= William Percival Crozier =

British journalist and newspaper editor (1879–1944)

William Percival Crozier (1 August 1879 - 16 April 1944) was a British journalist and editor of the Manchester Guardian from 1932, when he succeeded Ted Scott, who had died in a sailing accident, until his death in 1944.

Crozier was born at Stanhope in County Durham on 1 August 1879, the youngest son of Rev. Richard Crozier, a Methodist minister, and his wife, Elizabeth Hallimond. He was educated at Manchester Grammar School and Trinity College, Oxford, where he gained a first class degree in Classics (1900).

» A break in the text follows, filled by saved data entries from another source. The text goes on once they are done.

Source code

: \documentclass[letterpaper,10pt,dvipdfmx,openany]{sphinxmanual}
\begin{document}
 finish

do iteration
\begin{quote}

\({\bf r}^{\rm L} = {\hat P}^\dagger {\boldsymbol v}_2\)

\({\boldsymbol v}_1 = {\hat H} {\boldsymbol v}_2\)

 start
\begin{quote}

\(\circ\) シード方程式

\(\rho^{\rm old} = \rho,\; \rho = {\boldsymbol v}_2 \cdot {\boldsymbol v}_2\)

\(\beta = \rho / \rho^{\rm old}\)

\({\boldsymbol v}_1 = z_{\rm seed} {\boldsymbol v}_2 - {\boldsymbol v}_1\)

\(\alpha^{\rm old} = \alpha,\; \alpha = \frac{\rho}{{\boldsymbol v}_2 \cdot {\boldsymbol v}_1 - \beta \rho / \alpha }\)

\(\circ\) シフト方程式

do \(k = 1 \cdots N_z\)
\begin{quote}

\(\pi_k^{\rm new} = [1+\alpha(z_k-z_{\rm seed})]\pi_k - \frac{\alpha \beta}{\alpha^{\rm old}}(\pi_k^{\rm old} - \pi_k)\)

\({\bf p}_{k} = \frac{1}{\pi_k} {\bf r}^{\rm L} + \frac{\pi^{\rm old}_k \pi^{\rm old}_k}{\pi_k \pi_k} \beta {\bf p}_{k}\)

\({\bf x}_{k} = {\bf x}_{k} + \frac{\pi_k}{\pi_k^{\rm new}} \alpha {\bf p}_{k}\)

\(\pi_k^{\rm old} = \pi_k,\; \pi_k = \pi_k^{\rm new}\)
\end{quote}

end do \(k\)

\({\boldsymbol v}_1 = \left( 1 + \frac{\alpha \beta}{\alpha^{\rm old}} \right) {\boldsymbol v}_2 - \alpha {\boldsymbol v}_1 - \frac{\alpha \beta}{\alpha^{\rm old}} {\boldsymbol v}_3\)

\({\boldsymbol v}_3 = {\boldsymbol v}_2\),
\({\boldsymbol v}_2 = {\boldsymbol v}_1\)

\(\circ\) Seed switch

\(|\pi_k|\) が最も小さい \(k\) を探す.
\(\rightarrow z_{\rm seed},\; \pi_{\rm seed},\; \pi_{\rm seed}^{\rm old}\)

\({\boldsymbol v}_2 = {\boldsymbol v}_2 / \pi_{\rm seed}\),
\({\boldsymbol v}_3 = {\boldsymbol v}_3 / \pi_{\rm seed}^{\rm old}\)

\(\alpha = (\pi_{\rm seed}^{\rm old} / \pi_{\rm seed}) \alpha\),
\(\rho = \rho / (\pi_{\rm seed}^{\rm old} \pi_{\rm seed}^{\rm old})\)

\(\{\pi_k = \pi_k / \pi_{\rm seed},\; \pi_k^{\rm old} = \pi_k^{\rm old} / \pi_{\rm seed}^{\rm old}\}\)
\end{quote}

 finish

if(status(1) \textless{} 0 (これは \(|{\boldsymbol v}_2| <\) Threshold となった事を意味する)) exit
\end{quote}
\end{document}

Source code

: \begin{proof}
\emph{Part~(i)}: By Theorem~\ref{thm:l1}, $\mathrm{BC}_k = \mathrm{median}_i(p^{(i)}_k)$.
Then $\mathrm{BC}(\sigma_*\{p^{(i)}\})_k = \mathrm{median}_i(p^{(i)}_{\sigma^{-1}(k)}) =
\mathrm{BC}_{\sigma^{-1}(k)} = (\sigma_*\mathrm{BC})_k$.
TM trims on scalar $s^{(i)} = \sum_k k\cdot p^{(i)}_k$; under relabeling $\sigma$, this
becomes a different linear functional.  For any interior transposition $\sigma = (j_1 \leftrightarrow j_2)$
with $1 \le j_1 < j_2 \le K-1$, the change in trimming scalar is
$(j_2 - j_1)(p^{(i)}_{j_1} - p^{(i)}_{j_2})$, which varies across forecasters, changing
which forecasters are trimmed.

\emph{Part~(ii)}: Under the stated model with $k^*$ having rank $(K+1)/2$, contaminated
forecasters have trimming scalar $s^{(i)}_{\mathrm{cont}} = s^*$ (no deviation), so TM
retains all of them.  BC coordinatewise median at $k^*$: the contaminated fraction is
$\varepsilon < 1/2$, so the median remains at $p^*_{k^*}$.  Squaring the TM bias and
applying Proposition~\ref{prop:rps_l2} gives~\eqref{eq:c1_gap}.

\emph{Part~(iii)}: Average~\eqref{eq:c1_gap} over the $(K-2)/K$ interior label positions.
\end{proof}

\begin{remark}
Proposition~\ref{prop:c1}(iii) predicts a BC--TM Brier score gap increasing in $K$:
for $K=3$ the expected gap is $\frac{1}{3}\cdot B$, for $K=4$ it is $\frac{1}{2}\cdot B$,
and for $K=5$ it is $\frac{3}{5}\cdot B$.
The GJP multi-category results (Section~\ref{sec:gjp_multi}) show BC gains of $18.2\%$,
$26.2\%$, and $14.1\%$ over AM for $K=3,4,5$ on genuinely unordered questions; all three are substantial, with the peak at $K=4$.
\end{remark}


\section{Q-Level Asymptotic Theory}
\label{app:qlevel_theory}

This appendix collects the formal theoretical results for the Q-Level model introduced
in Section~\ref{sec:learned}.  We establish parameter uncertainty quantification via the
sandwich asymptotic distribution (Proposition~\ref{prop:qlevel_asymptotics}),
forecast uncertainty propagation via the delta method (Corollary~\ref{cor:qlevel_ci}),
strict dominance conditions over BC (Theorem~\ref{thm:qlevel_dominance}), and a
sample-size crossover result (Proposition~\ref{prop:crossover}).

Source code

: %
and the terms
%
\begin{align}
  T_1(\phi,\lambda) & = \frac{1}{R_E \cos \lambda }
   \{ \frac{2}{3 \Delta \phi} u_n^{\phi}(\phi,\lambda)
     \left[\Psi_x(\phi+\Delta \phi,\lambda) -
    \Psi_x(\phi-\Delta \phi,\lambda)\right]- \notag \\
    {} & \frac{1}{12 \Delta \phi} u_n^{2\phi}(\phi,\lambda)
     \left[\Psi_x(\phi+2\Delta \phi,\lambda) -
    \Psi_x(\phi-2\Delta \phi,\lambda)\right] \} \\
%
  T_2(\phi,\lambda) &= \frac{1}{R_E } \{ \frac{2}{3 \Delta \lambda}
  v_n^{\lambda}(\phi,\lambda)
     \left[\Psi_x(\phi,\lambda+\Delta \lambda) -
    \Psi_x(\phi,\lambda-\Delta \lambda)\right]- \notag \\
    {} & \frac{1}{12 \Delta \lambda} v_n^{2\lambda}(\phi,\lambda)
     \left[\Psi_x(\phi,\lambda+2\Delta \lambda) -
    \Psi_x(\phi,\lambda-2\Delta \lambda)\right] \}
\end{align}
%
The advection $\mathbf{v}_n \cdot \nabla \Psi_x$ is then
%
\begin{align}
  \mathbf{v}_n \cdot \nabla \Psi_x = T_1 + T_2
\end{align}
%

After leaving Oxford, he spent a year as a schoolmaster in Knaresborough, before abandoning teaching for journalism, joining first The Times and then the Manchester Guardian in 1903. He made an impression with his critical analysis of the case for tariff reform, and quickly came to the attention of the Guardian's then editor, C. P. Scott, who, recognising Crozier's potential, made him his right-hand man at the paper in charge of news gathering. In 1912 Crozier was made news editor and in 1918 military critic. He also later served as foreign editor. Under Scott, Crozier reorganized the Guardian's foreign news service, increased the use of photographs and maps, encouraged new features and introduced the daily crossword in 1929. He also developed a deep commitment to Zionism and became "the leading advocate in the daily press of a Jewish national home" (Morris).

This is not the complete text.